June 17, 2017
You’ve sold your commercial real estate. Proper steps have been taken to funnel the sale proceeds into a qualified intermediary as the first step to perfecting a tax-deferred exchange – a way to buy more commercial real estate and defer the tax obligation.
A careful review of buildings available for sale has given you a sense the market is over-heated. You are concerned you might overpay for a building — effectively paying more than the building will be worth in future years. After all, it’s a great time to sell but not a great time to buy.
So, is it better to overpay today and risk the building declining in value or simply pay the taxes – which could amount to 35 percent of your take.
One thing is certain. If you don’t buy commercial real estate and perfect your exchange, you WILL pay the taxes. Let’s use a hypothetical amount of $2 million as the sale price for the property sold. By the time you layer in federal, state, and Affordable Care Act taxes, your tax bill will approach $700,000.
The overpay is not as certain.
If you are considering replacing your $2 million sale with a $3 million buy and you overpay, your $3 million must decline to $2.3 million — a market adjustment of almost 25 percent – for the offset to equal your certain tax liability.
We witnessed the market decline by over 25 percent in 2009-2010. But, now our values are back and have exceeded our previous 2007 highs by 30 percent. Plus, three things have changed since the lows of 2009-2010 – new construction hasn’t and will never match demand, thousands of square feet of industrial inventory have been scrapped in favor of multifamily development – thus a lower base, and 98 of every 100 buildings are occupied — the lowest vacancy in history.

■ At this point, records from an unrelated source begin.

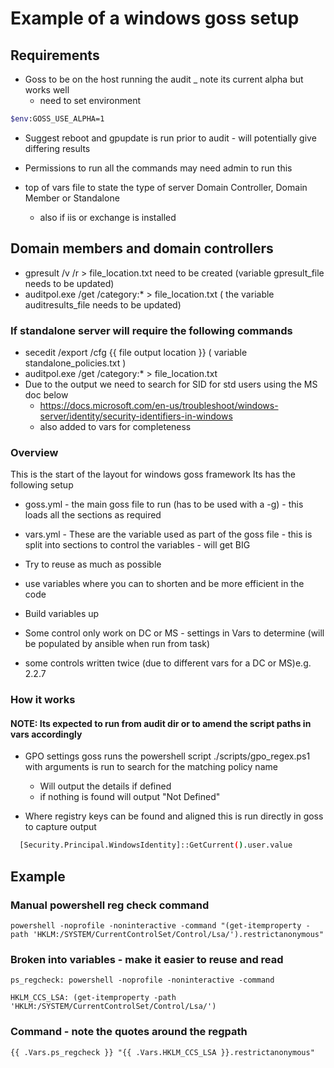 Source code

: # Example of a windows goss setup

## Requirements

- Goss to be on the host running the audit _ note its current alpha but works well
  - need to set environment

``` sh
$env:GOSS_USE_ALPHA=1
```

- Suggest reboot and gpupdate is run prior to audit - will potentially give differing results

- Permissions to run all the commands may need admin to run this
- top of vars file to state the type of server  Domain Controller, Domain Member or Standalone
  - also if iis or exchange is installed

## Domain members and domain controllers

- gpresult /v /r > file_location.txt need to be created (variable gpresult_file  needs to be updated)
- auditpol.exe /get /category:* > file_location.txt ( the variable auditresults_file needs to be updated)

### If standalone server will require the following commands

- secedit /export /cfg {{ file output location }} ( variable standalone_policies.txt )
- auditpol.exe /get /category:* > file_location.txt
- Due to the output we need to search for SID for std users using the MS doc below
  - https://docs.microsoft.com/en-us/troubleshoot/windows-server/identity/security-identifiers-in-windows
  - also added to vars for completeness

### Overview

This is the start of the layout for windows goss framework
Its has the following setup

- goss.yml - the main goss file to run (has to be used with a -g) - this loads all the sections as required
- vars.yml - These are the variable used as part of the goss file - this is split into sections to control the variables - will get BIG

- Try to reuse as much as possible
- use variables where you can to shorten and be more efficient in the code
- Build variables up
- Some control only work on DC or MS - settings in Vars to determine (will be populated by ansible when run from task)
- some controls written twice (due to different vars for a DC or MS)e.g. 2.2.7

### How it works

#### NOTE: Its expected to run from audit dir or to amend the script paths in vars accordingly

- GPO settings goss runs the powershell script ./scripts/gpo_regex.ps1 with arguments is run to search for the matching policy name
  - Will output the details if defined
  - if nothing is found will output "Not Defined"

- Where registry keys can be found and aligned this is run directly in goss to capture output

```sh
  [Security.Principal.WindowsIdentity]::GetCurrent().user.value
```

## Example

### Manual powershell reg check command

```script
powershell -noprofile -noninteractive -command "(get-itemproperty -path 'HKLM:/SYSTEM/CurrentControlSet/Control/Lsa/').restrictanonymous"
```

### Broken into variables - make it easier to reuse and read

```script
ps_regcheck: powershell -noprofile -noninteractive -command

HKLM_CCS_LSA: (get-itemproperty -path 'HKLM:/SYSTEM/CurrentControlSet/Control/Lsa/')
```

### Command - note the quotes around the regpath

```script
{{ .Vars.ps_regcheck }} "{{ .Vars.HKLM_CCS_LSA }}.restrictanonymous"
```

One way to compensate for an overpay is with a long-term lease – a bridge greater than five years. Commercial real estate values tend to ebb and flow over seven to 10 years. I have a client who made a lease in 2008, at the market’s top. Through the term, market lease rates dipped. It’s now renewal time and the lease rates are back to the top.
Still not convinced? If you believe you are overpaying, would it make sense to overpay for a perfect building vs. over-paying for a building with challenges? My experience is good buildings stay leased. A challenged building – even in good times – will have leasing issues.